Behind the photo pics in Jerusalem
Jerusalem – the city of peace, a centre for three major religions – has been dividing peoples and nations for thousands of years. The title of my blog, Afternoon Tea in Jerusalem, shows just how much I care and love and admire the pleasures of the place.
However, my personal passion cannot hide that again Jerusalem has caused more argument around the globe in the past week. At the United Nations, Israel has been lambasted for planning to build extra housing in what she sees as the capital of her country. Meanwhile, in Gaza, Hamas leaders have celebrated twenty five years of armed struggle against Israel, declaring that they will never recognise the modern Jewish state and its capital. Impasse, no?

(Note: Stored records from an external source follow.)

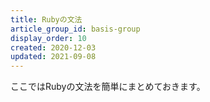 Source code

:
 ```yaml
---
title: Rubyの文法
article_group_id: basis-group
display_order: 10
created: 2020-12-03
updated: 2021-09-08
---
```

ここではRubyの文法を簡単にまとめておきます。

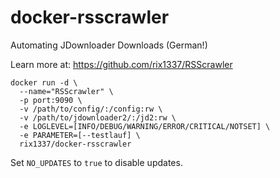 # docker-rsscrawler
Automating JDownloader Downloads (German!)

Learn more at:
https://github.com/rix1337/RSScrawler

```
docker run -d \
  --name="RSScrawler" \
  -p port:9090 \
  -v /path/to/config/:/config:rw \
  -v /path/to/jdownloader2/:/jd2:rw \
  -e LOGLEVEL=[INFO/DEBUG/WARNING/ERROR/CRITICAL/NOTSET] \
  -e PARAMETER=[--testlauf] \
  rix1337/docker-rsscrawler
  ```
Set `NO_UPDATES` to `true` to disable updates.
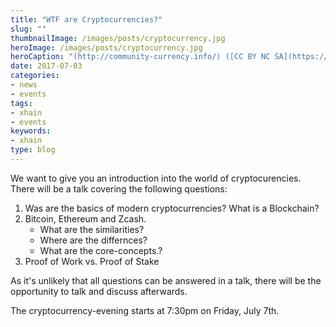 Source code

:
 ```yaml
---
title: "WTF are Cryptocurrencies?"
slug: ""
thumbnailImage: /images/posts/cryptocurrency.jpg
heroImage: /images/posts/cryptocurrency.jpg
heroCaption: "(http://community-currency.info/) ([CC BY NC SA](https://creativecommons.org/publicdomain/zero/1.0/deed.de))"
date: 2017-07-03
categories:
- news
- events
tags:
- xhain
- events
keywords:
- xhain
type: blog
---
```


We want to give you an introduction into the world of cryptocurencies.
There will be a talk covering the following questions:

1. Was are the basics of modern cryptocurrencies? What is a Blockchain?
2. Bitcoin, Ethereum and Zcash.
	- What are the similarities? 
	- Where are the differnces?
	- What are the core-concepts.?
3. Proof of Work vs. Proof of Stake

As it's unlikely that all questions can be answered in a talk, there will be the opportunity to talk and discuss afterwards.

The cryptocurrency-evening starts at 7:30pm on Friday, July 7th.
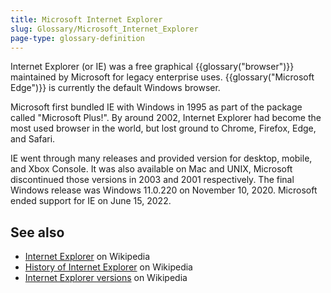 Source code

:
 ```yaml
---
title: Microsoft Internet Explorer
slug: Glossary/Microsoft_Internet_Explorer
page-type: glossary-definition
---
```


Internet Explorer (or IE) was a free graphical {{glossary("browser")}} maintained by Microsoft for legacy enterprise uses. {{glossary("Microsoft Edge")}} is currently the default Windows browser.

Microsoft first bundled IE with Windows in 1995 as part of the package called "Microsoft Plus!". By around 2002, Internet Explorer had become the most used browser in the world, but lost ground to Chrome, Firefox, Edge, and Safari.

IE went through many releases and provided version for desktop, mobile, and Xbox Console. It was also available on Mac and UNIX, Microsoft discontinued those versions in 2003 and 2001 respectively. The final Windows release was Windows 11.0.220 on November 10, 2020. Microsoft ended support for IE on June 15, 2022.

## See also

- [Internet Explorer](https://en.wikipedia.org/wiki/Internet_Explorer) on Wikipedia
- [History of Internet Explorer](https://en.wikipedia.org/wiki/History_of_Internet_Explorer) on Wikipedia
- [Internet Explorer versions](https://en.wikipedia.org/wiki/Internet_Explorer_versions) on Wikipedia

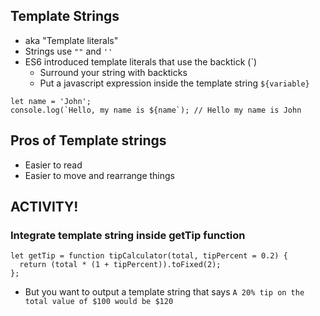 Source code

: ## Template Strings
* aka "Template literals"
* Strings use `""` and `''`
* ES6 introduced template literals that use the backtick (`)
    - Surround your string with backticks
    - Put a javascript expression inside the template string `${variable}`

```
let name = 'John';
console.log(`Hello, my name is ${name`); // Hello my name is John
```

## Pros of Template strings
* Easier to read
* Easier to move and rearrange things

## ACTIVITY!
### Integrate template string inside getTip function
```
let getTip = function tipCalculator(total, tipPercent = 0.2) {
  return (total * (1 + tipPercent)).toFixed(2);
};
```

* But you want to output a template string that says `A 20% tip on the total value of $100 would be $120`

I remain hopeful. The reason is that away from the news and the mass media, life in the city is really pretty good indeed.
Sharon reminded me of this picture of hope. She runs a growing blog called “The Real Jerusalem Streets”, which uses photography to illustrate the real facts. Take for example her feature earlier this year on Arab women in Jerusalem, working and roaming freely. A similar montage back in August was equally enlightening.
These are no isolated moments captured through a lens. This weekend I read a feature on a small dairy restaurant in the centre of the city called Tmol Shilshom. It is boutiquey, if such a word exists. It is frequented by writers and poets. It has won the 2012 “certificate of excellence” from Tripadvisor. All very nice, but there is one very crucial factor to this success, that is ignored by even the most cosmopolitan of overseas journalists.
The chief chef of this outstanding restaurant is Ma’azan Shwicki, an Arab who started in the culinary profession back in 1982 doing the washing up. Not only is his work now recognised by Tripadvisor. His breakfast is also considered one of the top ten in the world by “Lonely Planet“. And all this effort is soon to be combined with being the Muchtar of Abu Tor in the south east neighbourhoods of Jerusalem.
Jerusalem may not be perfect. It may not have reached the visionary standards of so-called moral politicians around the world. And for all that, despite the stress and the tensions, today’s Jerusalem has much to teach others about how to co-exist together.